**Exercise description**
Below are the records; tally the lines in them that include the word "documentclass" and reply with the number alone.

**Data to examine**
* * * * *

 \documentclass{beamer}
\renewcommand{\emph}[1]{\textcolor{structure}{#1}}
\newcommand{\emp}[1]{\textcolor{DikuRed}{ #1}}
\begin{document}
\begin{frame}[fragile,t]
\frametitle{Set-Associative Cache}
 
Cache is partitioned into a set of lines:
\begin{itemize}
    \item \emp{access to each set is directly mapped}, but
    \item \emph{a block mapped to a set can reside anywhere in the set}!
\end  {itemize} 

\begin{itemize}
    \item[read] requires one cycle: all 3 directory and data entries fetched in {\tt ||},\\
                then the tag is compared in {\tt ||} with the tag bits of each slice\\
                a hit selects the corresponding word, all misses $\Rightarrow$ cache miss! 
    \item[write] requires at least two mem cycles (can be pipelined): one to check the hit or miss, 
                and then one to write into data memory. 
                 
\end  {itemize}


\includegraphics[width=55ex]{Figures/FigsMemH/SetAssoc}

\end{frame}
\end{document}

* * * * *

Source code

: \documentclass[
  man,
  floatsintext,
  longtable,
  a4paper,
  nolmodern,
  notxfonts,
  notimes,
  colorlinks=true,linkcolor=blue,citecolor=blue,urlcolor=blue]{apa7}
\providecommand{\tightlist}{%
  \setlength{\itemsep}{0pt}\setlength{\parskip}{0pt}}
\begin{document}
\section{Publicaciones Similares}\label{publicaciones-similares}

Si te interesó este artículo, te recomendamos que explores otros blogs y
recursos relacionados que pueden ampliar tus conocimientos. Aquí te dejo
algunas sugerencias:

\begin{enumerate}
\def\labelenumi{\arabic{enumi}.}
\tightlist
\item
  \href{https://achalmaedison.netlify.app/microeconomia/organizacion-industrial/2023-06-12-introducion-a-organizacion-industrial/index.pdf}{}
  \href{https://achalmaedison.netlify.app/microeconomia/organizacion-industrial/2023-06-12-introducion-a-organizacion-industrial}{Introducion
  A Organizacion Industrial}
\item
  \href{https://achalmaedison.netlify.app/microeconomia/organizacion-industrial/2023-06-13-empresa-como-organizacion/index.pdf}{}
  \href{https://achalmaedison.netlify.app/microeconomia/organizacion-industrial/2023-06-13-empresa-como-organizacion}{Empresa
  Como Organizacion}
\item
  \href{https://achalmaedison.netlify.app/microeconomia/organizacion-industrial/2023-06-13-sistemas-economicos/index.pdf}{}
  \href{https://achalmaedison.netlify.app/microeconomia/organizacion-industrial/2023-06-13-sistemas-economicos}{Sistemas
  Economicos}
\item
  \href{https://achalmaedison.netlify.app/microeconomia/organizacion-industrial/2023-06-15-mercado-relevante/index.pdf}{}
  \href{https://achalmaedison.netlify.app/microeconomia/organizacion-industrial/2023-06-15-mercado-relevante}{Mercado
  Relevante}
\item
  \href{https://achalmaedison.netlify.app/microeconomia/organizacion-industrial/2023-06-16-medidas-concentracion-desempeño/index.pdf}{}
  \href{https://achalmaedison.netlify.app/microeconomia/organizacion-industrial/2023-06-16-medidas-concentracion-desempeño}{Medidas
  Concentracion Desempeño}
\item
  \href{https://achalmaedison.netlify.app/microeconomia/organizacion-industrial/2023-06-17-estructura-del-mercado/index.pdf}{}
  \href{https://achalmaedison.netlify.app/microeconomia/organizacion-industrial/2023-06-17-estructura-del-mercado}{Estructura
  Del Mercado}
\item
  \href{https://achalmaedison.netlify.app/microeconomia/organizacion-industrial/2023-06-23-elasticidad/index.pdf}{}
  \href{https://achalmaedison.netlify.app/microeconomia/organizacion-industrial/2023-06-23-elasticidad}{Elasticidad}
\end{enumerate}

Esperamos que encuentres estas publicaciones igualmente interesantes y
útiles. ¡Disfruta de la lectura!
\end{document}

* * * * *

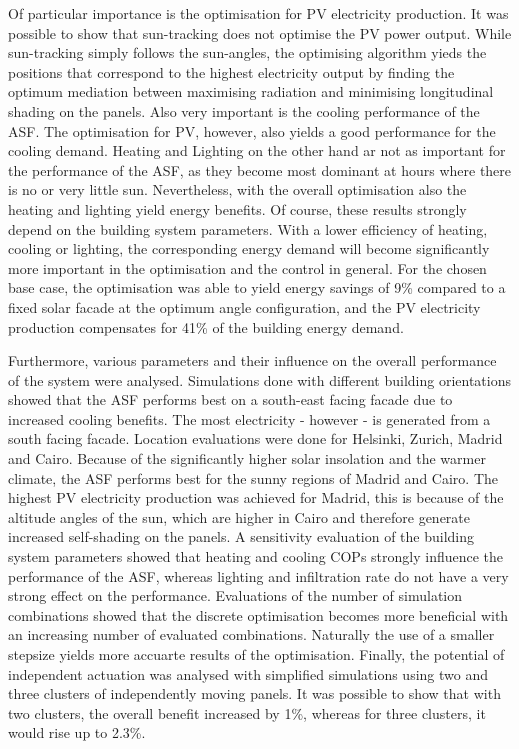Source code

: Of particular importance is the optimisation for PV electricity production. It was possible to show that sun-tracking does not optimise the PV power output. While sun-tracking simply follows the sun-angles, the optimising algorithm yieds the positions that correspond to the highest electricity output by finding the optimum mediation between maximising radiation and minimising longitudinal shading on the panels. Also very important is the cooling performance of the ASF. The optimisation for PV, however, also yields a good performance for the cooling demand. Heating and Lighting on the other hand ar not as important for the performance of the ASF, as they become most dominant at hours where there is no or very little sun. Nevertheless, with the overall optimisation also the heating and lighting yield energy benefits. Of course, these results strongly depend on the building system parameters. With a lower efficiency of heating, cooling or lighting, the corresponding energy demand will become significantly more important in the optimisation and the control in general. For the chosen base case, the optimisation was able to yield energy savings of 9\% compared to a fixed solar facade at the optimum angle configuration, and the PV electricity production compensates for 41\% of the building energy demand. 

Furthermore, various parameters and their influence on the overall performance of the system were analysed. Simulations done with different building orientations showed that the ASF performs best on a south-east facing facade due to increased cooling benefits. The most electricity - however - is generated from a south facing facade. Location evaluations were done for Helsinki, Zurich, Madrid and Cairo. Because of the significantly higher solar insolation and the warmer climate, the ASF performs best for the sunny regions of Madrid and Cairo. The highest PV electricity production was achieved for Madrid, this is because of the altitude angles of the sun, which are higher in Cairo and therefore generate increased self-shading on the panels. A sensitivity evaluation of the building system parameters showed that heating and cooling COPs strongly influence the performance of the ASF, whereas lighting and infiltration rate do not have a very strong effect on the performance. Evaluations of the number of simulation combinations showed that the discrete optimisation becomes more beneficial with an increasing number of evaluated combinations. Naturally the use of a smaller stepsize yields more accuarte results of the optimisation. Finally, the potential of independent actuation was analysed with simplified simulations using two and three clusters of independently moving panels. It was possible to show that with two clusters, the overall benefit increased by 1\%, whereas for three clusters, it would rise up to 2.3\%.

* * * * *

**Exercise output**
2